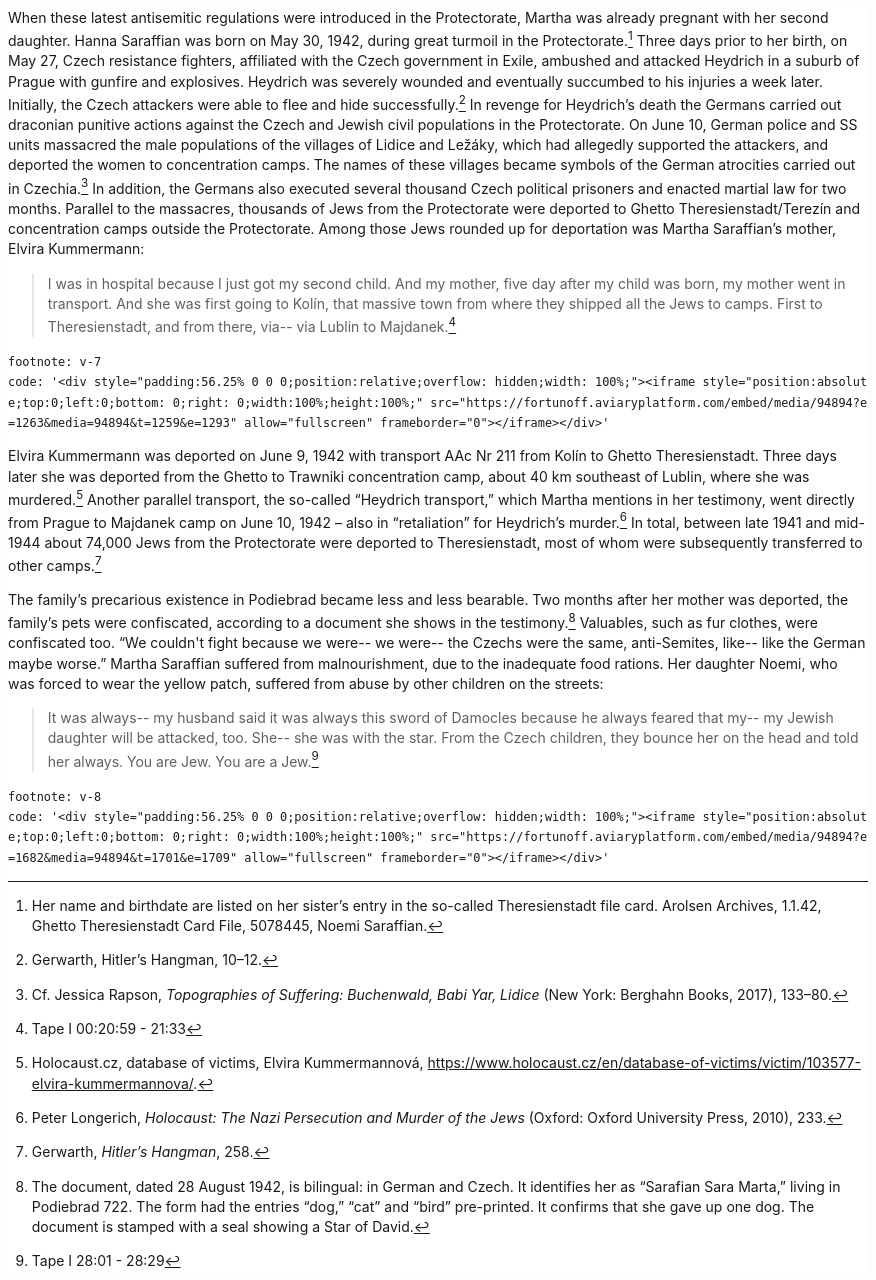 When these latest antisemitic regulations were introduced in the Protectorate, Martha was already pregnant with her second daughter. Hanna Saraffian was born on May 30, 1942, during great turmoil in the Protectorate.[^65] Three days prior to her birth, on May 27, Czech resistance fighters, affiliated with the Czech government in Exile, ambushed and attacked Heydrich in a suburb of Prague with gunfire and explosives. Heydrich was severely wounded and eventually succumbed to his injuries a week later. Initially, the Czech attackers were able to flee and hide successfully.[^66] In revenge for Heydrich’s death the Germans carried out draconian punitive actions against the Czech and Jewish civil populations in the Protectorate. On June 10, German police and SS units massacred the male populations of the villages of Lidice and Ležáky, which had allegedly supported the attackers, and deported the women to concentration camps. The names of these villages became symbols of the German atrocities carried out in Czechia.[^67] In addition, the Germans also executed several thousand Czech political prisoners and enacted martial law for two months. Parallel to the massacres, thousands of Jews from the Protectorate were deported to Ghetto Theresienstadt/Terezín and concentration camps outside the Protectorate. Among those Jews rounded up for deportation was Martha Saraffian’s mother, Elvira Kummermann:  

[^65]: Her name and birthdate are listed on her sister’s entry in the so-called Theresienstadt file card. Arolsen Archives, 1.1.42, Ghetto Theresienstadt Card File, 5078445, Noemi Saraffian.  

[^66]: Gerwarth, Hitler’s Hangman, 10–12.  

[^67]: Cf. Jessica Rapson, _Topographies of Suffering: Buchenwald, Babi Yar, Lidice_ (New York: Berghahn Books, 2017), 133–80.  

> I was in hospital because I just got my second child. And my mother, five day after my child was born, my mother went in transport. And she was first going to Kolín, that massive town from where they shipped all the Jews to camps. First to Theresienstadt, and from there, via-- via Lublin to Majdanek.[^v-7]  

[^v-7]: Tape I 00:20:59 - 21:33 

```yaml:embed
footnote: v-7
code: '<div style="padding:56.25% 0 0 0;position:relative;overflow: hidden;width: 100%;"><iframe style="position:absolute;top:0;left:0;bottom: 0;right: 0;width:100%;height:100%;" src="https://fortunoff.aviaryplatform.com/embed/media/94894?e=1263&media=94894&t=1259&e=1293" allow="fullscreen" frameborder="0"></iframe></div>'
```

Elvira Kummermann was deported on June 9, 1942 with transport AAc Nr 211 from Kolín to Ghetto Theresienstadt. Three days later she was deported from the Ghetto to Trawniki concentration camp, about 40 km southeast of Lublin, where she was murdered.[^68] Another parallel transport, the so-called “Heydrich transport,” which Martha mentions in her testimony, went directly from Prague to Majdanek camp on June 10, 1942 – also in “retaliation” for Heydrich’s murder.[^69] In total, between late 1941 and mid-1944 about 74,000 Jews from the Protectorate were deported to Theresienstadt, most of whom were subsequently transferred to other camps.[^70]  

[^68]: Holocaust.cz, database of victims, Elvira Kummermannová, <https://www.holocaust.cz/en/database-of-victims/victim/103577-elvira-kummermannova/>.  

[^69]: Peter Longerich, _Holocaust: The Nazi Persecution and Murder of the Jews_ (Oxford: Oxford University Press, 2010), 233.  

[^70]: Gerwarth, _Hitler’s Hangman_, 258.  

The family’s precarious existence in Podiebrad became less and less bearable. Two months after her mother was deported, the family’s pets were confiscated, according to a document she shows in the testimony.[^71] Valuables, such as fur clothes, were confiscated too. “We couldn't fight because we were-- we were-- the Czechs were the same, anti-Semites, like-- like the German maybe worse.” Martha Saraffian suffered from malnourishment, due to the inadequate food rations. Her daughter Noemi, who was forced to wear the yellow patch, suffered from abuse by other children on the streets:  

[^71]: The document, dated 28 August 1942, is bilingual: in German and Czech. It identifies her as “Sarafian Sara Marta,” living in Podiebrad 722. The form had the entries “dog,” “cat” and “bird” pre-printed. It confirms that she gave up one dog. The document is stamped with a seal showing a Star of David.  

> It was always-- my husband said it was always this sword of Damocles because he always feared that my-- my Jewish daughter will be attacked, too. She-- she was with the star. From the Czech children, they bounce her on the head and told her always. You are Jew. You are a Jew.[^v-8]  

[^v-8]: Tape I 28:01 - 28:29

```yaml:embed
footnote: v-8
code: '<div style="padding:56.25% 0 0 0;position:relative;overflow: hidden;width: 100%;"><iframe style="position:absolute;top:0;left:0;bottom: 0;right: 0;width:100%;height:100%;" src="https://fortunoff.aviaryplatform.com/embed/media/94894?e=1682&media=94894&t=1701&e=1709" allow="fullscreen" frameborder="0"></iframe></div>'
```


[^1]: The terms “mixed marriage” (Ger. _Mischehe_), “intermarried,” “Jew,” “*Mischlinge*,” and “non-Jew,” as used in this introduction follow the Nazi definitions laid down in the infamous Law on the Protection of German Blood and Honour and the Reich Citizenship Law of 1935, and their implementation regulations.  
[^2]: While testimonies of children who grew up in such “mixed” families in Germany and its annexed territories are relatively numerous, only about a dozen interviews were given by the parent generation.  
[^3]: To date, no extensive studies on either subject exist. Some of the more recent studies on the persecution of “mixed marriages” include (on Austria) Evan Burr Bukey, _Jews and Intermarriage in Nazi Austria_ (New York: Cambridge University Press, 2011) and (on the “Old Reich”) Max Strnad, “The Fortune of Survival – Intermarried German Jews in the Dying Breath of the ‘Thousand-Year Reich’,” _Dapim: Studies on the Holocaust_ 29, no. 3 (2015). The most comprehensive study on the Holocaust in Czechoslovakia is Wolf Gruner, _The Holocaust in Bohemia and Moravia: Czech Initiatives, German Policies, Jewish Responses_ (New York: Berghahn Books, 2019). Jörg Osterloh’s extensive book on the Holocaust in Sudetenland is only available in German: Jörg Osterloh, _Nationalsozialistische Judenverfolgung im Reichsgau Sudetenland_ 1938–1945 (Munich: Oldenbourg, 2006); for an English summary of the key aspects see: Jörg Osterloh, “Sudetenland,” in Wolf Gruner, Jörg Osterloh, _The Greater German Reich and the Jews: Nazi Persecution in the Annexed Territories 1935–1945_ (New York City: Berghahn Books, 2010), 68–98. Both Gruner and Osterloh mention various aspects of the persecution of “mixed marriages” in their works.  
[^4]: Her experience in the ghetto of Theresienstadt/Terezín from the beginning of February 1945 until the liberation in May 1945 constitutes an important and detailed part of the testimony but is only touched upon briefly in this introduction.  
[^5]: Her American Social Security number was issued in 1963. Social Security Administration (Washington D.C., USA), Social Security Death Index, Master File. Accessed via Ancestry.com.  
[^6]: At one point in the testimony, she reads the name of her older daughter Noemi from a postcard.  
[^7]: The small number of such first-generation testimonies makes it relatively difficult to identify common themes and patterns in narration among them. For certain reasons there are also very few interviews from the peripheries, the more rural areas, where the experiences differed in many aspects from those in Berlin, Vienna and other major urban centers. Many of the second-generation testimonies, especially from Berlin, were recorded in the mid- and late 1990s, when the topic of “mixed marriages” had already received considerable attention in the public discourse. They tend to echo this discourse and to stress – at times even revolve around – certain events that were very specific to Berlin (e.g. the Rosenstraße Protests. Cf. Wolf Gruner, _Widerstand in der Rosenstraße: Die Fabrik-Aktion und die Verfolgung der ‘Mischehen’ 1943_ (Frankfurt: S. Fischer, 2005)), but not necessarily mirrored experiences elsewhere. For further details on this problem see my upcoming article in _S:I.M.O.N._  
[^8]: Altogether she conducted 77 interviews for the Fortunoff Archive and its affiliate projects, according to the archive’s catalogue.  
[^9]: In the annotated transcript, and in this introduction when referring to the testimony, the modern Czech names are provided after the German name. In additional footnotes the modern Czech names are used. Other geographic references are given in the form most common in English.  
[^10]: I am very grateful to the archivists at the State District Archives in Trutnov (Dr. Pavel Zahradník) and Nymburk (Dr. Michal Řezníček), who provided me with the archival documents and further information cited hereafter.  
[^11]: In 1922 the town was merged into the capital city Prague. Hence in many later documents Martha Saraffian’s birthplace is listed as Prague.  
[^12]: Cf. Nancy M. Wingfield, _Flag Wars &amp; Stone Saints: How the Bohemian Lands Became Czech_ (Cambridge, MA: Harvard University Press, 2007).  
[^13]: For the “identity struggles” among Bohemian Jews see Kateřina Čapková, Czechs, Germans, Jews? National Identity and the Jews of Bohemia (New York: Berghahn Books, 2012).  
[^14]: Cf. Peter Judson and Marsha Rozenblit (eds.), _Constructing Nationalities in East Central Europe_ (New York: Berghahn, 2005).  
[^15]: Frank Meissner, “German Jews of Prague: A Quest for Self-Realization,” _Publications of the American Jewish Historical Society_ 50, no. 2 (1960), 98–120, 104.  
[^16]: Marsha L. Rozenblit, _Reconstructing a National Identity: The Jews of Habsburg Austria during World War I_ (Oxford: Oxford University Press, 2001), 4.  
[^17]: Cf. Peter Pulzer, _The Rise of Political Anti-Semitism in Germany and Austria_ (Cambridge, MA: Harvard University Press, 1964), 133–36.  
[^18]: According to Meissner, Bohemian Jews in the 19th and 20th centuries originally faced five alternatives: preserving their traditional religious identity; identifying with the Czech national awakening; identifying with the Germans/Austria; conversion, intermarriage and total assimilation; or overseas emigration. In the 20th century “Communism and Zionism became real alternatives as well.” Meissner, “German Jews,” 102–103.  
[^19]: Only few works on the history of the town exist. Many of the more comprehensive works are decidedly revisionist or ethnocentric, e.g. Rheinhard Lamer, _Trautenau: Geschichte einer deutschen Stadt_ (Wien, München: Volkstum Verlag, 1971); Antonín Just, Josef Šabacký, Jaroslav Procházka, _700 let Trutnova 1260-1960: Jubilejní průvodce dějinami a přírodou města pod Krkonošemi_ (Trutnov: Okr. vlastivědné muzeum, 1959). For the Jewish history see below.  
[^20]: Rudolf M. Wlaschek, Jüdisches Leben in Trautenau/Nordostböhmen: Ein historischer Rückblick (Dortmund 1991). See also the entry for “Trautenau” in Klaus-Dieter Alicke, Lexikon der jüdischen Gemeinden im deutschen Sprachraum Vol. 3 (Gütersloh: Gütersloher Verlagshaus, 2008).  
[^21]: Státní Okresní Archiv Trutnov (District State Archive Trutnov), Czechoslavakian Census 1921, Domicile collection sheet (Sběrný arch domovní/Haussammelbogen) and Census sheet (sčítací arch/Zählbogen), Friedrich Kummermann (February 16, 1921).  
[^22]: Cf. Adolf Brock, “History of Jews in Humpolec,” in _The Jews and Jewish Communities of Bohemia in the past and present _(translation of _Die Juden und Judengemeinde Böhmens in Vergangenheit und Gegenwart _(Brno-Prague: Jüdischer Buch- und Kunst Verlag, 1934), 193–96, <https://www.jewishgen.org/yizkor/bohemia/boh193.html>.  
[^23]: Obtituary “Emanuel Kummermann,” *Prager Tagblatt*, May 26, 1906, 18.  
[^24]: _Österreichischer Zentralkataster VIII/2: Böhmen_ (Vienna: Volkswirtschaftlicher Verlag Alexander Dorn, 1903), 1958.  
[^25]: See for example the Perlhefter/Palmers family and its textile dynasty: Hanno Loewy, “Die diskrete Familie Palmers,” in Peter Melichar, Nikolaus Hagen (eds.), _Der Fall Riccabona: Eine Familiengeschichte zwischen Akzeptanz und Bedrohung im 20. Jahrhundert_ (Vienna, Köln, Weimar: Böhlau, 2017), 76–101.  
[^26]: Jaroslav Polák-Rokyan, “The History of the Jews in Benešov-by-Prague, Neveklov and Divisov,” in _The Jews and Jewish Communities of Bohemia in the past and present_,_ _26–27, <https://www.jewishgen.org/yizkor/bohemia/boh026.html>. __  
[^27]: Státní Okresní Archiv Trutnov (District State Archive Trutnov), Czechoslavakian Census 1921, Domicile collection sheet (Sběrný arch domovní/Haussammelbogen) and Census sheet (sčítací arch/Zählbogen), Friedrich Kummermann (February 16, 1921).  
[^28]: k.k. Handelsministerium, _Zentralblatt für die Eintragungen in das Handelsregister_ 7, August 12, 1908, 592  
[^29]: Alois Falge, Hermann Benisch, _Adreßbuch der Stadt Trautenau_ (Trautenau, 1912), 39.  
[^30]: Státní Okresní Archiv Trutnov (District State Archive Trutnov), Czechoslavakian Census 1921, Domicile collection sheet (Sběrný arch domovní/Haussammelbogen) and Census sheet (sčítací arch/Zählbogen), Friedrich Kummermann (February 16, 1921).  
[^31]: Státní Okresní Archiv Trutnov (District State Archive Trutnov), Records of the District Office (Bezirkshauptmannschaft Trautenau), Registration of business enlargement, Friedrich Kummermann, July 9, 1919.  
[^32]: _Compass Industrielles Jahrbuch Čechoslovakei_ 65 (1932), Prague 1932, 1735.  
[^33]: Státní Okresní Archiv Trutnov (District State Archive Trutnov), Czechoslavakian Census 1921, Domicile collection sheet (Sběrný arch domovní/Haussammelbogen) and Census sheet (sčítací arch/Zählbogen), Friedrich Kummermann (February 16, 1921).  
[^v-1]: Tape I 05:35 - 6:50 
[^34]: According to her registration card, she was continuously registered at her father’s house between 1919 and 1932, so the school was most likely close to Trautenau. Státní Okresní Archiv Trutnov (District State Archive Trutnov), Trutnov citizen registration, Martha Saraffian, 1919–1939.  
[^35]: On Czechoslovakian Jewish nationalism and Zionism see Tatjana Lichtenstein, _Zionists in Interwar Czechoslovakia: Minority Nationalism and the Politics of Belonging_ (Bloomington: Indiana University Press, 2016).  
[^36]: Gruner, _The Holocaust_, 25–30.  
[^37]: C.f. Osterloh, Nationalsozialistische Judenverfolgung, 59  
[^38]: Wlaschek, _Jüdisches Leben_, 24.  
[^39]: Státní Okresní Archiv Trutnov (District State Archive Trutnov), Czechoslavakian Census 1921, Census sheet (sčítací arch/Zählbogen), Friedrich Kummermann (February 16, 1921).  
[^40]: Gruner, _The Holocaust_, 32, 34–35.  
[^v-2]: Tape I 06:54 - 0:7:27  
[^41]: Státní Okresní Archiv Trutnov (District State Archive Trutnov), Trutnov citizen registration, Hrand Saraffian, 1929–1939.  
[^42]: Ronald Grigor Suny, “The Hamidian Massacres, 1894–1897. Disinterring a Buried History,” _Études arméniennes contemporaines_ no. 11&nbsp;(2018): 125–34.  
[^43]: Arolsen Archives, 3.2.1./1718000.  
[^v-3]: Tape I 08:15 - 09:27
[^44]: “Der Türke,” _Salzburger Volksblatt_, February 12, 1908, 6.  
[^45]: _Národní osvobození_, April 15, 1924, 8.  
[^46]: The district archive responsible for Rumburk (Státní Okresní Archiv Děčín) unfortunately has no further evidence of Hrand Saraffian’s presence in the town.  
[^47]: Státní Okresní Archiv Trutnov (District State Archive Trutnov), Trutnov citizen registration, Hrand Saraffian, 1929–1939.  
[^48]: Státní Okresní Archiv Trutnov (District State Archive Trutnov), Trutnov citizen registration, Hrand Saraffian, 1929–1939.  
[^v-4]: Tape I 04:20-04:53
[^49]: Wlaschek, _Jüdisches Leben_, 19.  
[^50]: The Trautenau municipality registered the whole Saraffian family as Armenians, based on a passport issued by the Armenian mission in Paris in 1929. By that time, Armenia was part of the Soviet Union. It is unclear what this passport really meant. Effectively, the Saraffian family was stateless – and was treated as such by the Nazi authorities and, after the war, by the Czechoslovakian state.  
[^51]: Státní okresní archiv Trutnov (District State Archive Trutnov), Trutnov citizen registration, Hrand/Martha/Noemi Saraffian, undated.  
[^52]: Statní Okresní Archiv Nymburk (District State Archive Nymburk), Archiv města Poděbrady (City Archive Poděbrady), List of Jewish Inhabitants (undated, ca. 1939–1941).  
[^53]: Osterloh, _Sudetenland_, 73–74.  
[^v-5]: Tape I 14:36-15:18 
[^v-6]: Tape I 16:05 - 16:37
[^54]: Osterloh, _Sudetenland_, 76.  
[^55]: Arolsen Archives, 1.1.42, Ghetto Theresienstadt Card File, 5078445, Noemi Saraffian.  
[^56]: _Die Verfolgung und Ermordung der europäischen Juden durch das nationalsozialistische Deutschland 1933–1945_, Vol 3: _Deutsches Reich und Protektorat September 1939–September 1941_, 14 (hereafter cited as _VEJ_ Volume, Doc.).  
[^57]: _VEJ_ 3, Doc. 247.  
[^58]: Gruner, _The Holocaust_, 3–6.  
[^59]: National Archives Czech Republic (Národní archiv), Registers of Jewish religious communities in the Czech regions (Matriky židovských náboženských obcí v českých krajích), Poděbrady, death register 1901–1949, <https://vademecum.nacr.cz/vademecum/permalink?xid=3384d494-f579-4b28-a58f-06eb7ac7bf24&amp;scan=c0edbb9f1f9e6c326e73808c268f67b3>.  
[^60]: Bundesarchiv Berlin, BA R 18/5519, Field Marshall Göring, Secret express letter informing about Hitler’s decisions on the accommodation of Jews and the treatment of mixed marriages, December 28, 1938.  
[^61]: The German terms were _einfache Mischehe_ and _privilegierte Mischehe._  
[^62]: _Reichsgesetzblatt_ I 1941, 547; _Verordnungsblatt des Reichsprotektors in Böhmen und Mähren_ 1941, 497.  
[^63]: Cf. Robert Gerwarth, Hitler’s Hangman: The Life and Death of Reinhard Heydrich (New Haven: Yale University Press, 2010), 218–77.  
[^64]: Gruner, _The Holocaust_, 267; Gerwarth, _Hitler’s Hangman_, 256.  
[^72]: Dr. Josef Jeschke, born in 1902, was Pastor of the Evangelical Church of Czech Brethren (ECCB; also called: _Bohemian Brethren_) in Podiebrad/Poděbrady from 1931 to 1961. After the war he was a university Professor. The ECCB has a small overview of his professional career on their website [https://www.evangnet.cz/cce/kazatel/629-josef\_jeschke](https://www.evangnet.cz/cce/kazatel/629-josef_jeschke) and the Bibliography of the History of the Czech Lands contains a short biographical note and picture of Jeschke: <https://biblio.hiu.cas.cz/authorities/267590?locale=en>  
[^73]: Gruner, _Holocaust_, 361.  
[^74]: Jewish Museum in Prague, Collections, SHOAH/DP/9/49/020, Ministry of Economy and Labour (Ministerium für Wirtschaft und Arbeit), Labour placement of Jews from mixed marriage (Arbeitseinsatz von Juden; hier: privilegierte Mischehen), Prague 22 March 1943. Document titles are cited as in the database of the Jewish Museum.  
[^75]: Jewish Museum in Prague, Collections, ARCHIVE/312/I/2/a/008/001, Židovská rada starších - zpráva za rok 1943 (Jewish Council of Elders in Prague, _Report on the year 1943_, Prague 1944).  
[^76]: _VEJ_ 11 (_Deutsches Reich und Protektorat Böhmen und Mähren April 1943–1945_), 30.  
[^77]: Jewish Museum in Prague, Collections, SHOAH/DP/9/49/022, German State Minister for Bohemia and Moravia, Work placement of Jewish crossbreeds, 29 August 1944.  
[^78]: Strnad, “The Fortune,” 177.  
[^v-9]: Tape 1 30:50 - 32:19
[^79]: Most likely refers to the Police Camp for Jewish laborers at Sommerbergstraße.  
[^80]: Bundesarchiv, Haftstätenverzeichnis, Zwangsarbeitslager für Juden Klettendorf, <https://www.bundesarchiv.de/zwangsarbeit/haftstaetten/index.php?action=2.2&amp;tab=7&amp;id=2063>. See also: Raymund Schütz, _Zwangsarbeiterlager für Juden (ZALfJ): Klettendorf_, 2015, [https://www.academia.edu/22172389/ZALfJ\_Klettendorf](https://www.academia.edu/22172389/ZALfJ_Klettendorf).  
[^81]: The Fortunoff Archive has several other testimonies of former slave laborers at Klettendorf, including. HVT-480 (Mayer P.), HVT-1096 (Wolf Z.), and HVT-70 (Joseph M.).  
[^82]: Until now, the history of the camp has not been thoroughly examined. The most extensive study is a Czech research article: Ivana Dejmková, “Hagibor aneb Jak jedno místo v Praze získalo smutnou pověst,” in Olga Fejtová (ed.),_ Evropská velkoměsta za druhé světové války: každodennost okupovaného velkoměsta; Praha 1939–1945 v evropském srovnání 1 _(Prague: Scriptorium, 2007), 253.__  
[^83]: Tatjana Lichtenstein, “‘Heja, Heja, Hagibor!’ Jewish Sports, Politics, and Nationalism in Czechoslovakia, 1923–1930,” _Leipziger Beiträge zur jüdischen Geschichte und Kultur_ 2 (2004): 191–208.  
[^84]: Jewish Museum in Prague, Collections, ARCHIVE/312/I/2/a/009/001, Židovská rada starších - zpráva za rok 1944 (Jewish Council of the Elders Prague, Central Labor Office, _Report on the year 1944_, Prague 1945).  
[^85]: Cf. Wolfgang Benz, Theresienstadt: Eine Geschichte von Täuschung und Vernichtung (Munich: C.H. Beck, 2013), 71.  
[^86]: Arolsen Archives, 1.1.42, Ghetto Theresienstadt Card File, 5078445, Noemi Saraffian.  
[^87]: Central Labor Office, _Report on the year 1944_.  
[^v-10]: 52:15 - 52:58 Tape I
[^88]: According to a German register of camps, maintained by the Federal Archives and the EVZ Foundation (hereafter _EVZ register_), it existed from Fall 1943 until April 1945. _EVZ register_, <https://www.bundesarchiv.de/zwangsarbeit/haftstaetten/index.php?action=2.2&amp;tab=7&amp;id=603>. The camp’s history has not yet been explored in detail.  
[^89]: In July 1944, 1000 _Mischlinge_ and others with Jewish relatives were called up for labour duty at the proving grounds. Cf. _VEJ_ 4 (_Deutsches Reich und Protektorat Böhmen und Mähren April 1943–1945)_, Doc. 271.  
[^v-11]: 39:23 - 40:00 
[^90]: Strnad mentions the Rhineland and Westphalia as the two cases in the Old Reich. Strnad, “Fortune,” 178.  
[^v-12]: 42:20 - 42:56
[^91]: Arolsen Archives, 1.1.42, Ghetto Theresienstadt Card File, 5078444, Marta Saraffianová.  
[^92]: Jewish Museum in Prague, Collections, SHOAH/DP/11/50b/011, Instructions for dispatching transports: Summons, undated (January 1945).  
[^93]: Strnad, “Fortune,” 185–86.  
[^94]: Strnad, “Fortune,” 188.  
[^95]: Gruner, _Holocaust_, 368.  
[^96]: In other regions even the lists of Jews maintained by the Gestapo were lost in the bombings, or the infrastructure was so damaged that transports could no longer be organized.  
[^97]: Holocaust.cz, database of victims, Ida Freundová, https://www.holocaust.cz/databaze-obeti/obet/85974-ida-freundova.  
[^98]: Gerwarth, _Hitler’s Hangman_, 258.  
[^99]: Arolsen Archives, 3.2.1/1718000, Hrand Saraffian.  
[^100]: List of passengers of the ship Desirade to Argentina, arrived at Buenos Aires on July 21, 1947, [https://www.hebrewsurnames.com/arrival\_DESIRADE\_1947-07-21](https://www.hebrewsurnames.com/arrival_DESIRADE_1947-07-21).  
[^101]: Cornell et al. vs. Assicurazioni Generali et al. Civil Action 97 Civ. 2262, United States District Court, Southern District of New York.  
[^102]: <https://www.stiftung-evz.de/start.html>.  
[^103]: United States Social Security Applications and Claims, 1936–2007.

What is needed ▸ Please reproduce, exactly as they appear above, the lines from the line containing "(1960), 98–120, 104." up to and including the line containing "[^16]: Marsha L.".

Answer space ▸
[^15]: Frank Meissner, “German Jews of Prague: A Quest for Self-Realization,” _Publications of the American Jewish Historical Society_ 50, no. 2 (1960), 98–120, 104.  
[^16]: Marsha L. Rozenblit, _Reconstructing a National Identity: The Jews of Habsburg Austria during World War I_ (Oxford: Oxford University Press, 2001), 4.  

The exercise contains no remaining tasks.